Material for this task:
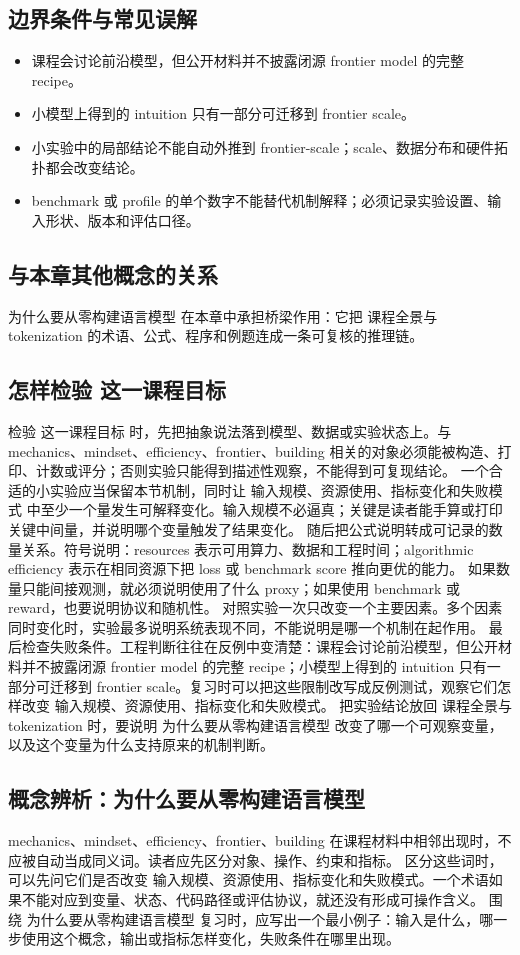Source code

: \documentclass[a4paper]{article}
\begin{document}
\subsection{边界条件与常见误解}
\begin{itemize}
\item 课程会讨论前沿模型，但公开材料并不披露闭源 frontier model 的完整 recipe。
\item 小模型上得到的 intuition 只有一部分可迁移到 frontier scale。
\item 小实验中的局部结论不能自动外推到 frontier-scale；scale、数据分布和硬件拓扑都会改变结论。
\item benchmark 或 profile 的单个数字不能替代机制解释；必须记录实验设置、输入形状、版本和评估口径。
\end{itemize}
\subsection{与本章其他概念的关系}
为什么要从零构建语言模型 在本章中承担桥梁作用：它把 课程全景与 tokenization 的术语、公式、程序和例题连成一条可复核的推理链。
\subsection{怎样检验 这一课程目标}
检验 这一课程目标 时，先把抽象说法落到模型、数据或实验状态上。与 mechanics、mindset、efficiency、frontier、building 相关的对象必须能被构造、打印、计数或评分；否则实验只能得到描述性观察，不能得到可复现结论。
一个合适的小实验应当保留本节机制，同时让 输入规模、资源使用、指标变化和失败模式 中至少一个量发生可解释变化。输入规模不必逼真；关键是读者能手算或打印关键中间量，并说明哪个变量触发了结果变化。
随后把公式说明转成可记录的数量关系。符号说明：resources 表示可用算力、数据和工程时间；algorithmic efficiency 表示在相同资源下把 loss 或 benchmark score 推向更优的能力。 如果数量只能间接观测，就必须说明使用了什么 proxy；如果使用 benchmark 或 reward，也要说明协议和随机性。
对照实验一次只改变一个主要因素。多个因素同时变化时，实验最多说明系统表现不同，不能说明是哪一个机制在起作用。
最后检查失败条件。工程判断往往在反例中变清楚：课程会讨论前沿模型，但公开材料并不披露闭源 frontier model 的完整 recipe；小模型上得到的 intuition 只有一部分可迁移到 frontier scale。复习时可以把这些限制改写成反例测试，观察它们怎样改变 输入规模、资源使用、指标变化和失败模式。
把实验结论放回 课程全景与 tokenization 时，要说明 为什么要从零构建语言模型 改变了哪一个可观察变量，以及这个变量为什么支持原来的机制判断。
\subsection{概念辨析：为什么要从零构建语言模型}
mechanics、mindset、efficiency、frontier、building 在课程材料中相邻出现时，不应被自动当成同义词。读者应先区分对象、操作、约束和指标。
区分这些词时，可以先问它们是否改变 输入规模、资源使用、指标变化和失败模式。一个术语如果不能对应到变量、状态、代码路径或评估协议，就还没有形成可操作含义。
围绕 为什么要从零构建语言模型 复习时，应写出一个最小例子：输入是什么，哪一步使用这个概念，输出或指标怎样变化，失败条件在哪里出现。
\end{document}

Exercise description:
I'd like every line with the string "课程全景与" copied from the listing.

Result for this task:
为什么要从零构建语言模型 在本章中承担桥梁作用：它把 课程全景与 tokenization 的术语、公式、程序和例题连成一条可复核的推理链。
把实验结论放回 课程全景与 tokenization 时，要说明 为什么要从零构建语言模型 改变了哪一个可观察变量，以及这个变量为什么支持原来的机制判断。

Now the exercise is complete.